You're now chatting with a random stranger. Say hi!
You: Hello, sir or madam. I am your asigned evil overlord. How can I help you today?
Stranger: I..don't know
Stranger: what services do you provide
You: Can I interest you in some world domination perhaps?
Stranger: Too cliche
You: How about a good revenge? Remember to serve cold.

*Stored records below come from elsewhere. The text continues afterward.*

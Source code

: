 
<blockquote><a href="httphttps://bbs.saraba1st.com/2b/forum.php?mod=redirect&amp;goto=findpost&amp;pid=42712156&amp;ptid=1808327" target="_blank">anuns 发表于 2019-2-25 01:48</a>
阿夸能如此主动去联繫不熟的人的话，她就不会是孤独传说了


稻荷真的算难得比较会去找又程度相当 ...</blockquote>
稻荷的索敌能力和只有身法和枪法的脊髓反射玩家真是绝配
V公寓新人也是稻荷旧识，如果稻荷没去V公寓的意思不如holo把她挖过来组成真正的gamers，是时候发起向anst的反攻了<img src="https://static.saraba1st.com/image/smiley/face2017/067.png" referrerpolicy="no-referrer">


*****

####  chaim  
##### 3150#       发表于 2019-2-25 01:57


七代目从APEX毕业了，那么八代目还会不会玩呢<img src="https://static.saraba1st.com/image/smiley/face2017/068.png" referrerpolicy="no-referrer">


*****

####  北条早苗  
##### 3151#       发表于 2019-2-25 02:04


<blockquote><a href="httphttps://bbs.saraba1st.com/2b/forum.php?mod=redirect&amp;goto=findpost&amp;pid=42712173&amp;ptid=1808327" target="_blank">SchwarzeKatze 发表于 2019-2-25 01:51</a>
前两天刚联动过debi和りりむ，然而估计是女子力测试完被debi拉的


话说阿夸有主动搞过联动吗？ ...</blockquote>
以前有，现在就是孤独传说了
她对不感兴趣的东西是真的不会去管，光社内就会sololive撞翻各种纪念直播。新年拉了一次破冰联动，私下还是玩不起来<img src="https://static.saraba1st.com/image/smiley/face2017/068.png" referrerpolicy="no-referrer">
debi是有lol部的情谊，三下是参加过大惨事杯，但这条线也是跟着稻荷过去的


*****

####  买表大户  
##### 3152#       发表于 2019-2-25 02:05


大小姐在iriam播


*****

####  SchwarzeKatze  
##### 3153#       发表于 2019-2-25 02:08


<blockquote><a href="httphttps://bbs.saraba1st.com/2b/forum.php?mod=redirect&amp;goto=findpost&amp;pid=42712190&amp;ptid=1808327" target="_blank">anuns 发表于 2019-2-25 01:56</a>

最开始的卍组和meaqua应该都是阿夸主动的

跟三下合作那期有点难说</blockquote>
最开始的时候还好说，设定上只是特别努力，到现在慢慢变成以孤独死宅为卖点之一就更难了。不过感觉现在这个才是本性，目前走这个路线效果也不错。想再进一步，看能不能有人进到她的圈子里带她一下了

Stranger: Revenge sounds good...
Stranger: whats my motive?
You: Perhaps hate or general spite?
You: you know, unprovoced violence is really in right now
Stranger: Yes, I know but what with the media frenzy these days it has too look good for the cameras
Stranger: something justified
Stranger: but a little over the top
Stranger: \with a hint of crazy
You: Do you have a cat?
Stranger: In fact I do
You: Would you mind sticking your cat on a pole and put it up in your yard?
Stranger: go on...
You: we will suply a note with a surprise scenario that justifies blind rage and killing spree
Stranger: hmm do you have some sort of money back garuntee?
You: ofcourse, if you are not terrible and dead by the product. We will refund your money, blood and soul
Stranger: Terrible you say...
Stranger: Dead you say...
Stranger: I think we might come to an agreement
You: Dead is the new living, you see
You: better get with the fad
Stranger: just how "dead" will I be?
Stranger: I dont want to half ass this
You: Oh, we guarantee a full and complete death.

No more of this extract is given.